The exhibition hosted work by local artists created independently of and commissioned directly for the show. Rachel Ballard displayed her community-art led ‘Capture’ fishing net made from repurposed materials. ‘Refuge’ a light installation by local artist Alou whose work takes into consideration the correlations between the Urban environment, pattern and form. Being particularly interested in urban spaces and the throwaway society that we live in, Helena Shave’s collages speak to the variety and persistence of plastics in the U.K.’s coastal environments and to the U.K.’s place in the global circulation of plastics in our oceans. The two pieces, Plastic Spectrum and Fish, were commissioned for Subversive Plasticity. The focal point of ‘Subversive Plastcitiy’ was a large reef installation constructed from plastic waste by members of the community working with artist Richard Redwin. ‘Reef’ explored the threat posed by plastics in our oceans.
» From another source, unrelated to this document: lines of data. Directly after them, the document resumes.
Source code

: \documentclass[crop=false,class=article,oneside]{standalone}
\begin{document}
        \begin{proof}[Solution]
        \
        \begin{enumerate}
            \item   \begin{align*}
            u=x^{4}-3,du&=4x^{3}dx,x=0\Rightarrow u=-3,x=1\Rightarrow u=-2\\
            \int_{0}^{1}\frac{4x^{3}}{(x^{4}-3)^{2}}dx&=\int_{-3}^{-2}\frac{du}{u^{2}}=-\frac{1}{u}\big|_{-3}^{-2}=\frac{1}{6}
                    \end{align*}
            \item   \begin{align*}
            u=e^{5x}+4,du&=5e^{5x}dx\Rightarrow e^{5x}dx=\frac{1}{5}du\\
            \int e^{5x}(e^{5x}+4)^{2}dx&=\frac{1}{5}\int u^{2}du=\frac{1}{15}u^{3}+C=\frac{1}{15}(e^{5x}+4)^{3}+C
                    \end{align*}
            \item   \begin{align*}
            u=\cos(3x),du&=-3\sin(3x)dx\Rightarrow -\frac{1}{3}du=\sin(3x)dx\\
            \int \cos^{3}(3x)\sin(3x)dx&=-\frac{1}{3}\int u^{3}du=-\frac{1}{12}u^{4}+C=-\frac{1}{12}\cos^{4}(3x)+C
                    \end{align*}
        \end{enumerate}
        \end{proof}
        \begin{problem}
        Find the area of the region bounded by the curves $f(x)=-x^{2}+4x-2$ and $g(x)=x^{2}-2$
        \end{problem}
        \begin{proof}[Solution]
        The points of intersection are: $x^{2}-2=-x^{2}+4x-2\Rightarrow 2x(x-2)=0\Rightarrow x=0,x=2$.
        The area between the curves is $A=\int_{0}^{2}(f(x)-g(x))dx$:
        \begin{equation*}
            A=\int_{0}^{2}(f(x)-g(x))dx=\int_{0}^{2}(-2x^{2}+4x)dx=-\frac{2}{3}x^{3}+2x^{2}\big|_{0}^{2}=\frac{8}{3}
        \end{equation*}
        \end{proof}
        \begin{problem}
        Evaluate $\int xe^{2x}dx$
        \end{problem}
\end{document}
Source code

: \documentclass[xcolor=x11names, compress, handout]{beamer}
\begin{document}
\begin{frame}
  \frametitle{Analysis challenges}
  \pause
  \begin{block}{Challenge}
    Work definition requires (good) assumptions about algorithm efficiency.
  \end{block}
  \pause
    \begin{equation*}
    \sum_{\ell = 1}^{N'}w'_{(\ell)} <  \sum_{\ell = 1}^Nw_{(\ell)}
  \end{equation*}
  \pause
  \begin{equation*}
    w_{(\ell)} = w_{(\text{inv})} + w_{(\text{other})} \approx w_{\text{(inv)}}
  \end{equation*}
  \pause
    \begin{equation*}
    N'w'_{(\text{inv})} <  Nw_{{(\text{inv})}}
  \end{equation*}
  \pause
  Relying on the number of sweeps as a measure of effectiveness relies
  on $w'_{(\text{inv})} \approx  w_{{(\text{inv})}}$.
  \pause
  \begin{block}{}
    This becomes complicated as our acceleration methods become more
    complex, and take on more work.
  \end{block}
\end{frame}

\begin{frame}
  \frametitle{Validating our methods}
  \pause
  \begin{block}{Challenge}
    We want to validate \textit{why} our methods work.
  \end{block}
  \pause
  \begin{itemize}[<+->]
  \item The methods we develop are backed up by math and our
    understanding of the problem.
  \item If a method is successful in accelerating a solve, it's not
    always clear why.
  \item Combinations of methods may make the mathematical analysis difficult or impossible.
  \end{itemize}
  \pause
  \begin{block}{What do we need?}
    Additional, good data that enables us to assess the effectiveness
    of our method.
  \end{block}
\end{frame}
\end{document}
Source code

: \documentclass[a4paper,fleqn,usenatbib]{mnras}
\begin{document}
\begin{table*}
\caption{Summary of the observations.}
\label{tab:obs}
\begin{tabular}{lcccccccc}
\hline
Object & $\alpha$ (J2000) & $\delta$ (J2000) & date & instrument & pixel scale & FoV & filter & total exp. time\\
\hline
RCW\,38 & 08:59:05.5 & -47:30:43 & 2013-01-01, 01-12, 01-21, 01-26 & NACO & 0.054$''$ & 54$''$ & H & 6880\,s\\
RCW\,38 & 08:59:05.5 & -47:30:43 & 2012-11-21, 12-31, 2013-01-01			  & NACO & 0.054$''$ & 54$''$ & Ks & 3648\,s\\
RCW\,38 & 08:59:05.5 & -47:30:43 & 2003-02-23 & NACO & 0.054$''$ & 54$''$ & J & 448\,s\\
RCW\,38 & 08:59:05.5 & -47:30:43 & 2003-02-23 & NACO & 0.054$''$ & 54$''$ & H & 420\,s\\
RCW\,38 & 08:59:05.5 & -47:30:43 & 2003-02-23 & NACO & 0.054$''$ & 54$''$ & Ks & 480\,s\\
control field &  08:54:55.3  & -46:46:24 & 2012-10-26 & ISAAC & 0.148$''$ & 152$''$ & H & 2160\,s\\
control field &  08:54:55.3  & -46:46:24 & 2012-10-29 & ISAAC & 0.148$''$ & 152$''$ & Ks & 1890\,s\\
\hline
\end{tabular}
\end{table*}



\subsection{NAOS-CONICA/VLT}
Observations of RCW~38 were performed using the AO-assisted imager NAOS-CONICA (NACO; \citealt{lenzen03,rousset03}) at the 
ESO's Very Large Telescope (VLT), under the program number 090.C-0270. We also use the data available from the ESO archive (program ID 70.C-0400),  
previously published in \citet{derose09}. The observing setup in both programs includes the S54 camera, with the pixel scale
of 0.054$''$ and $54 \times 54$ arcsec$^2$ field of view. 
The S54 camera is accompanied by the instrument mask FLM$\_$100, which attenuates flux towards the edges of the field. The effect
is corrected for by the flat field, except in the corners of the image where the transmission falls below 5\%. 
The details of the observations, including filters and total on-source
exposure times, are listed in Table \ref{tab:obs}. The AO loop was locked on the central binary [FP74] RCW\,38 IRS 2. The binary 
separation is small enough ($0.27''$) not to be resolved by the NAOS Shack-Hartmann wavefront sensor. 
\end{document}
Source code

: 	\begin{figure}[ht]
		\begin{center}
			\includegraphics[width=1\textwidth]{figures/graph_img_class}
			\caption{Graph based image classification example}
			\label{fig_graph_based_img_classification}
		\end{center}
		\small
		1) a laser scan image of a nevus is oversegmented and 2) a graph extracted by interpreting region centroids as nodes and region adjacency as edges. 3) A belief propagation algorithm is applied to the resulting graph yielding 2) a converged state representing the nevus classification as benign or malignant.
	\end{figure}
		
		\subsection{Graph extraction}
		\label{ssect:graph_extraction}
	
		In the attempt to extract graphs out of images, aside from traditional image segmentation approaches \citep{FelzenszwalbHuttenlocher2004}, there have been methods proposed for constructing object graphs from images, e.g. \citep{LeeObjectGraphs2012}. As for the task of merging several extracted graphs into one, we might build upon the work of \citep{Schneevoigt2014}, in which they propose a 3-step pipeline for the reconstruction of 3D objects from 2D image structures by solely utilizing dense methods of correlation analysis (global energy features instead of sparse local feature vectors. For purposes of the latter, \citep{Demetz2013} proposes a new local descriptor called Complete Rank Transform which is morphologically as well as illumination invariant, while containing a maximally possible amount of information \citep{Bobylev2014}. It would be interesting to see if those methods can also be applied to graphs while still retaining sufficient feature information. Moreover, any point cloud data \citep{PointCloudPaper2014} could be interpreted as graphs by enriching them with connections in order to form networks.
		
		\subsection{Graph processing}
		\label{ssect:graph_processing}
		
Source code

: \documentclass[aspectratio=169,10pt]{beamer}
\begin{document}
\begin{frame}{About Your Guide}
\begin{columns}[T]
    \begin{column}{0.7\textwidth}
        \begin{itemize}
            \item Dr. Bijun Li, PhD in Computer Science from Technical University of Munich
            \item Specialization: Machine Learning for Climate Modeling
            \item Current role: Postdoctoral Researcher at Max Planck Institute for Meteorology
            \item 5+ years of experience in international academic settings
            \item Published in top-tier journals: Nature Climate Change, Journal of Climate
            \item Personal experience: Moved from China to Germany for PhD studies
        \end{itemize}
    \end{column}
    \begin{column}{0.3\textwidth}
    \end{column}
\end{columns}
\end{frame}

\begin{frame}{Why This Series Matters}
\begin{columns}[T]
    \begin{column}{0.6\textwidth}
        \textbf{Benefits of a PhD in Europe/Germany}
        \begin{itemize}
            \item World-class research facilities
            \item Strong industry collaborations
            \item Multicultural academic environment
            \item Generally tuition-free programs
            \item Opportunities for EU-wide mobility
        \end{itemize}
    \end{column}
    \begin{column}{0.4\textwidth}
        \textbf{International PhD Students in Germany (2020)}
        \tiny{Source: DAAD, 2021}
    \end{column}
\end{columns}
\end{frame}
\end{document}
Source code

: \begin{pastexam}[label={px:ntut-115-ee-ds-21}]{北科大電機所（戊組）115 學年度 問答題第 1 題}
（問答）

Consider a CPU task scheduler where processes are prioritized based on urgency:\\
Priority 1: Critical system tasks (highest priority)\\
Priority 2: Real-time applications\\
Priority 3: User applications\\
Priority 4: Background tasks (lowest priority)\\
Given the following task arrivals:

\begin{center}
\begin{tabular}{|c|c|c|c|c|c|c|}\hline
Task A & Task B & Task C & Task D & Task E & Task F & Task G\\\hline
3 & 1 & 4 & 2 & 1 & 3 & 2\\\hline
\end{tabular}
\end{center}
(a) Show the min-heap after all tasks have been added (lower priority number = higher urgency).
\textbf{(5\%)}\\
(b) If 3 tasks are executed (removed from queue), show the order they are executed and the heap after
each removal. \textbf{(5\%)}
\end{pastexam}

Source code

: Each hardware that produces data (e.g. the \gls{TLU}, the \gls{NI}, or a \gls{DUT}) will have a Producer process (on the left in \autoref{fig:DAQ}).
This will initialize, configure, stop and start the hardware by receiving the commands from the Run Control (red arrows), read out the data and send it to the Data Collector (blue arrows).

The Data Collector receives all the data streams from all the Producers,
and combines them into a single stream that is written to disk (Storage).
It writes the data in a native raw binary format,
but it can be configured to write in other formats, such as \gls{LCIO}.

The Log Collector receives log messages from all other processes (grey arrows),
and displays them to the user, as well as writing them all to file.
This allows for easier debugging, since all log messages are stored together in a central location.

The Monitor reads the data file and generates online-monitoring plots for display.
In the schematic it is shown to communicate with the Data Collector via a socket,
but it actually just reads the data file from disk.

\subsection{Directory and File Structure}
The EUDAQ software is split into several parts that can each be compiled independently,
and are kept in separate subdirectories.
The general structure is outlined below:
Visitors were encouraged to participate in Subversive Strings, an interactive feedback space to voice concerns over plastic waste. There was also participatory, hands-on activities taking place through the duration of the exhibition and during Keele University Green Week, plus new work developed on microplastics with the Association of Commonwealth Universities Blue Charter Fellow, Dr Elyse Stanes who has travelled from the University of Wollongong, Australia.
The exhibition, at Keele University Art Gallery, ran from 11 February until 30 March 2019.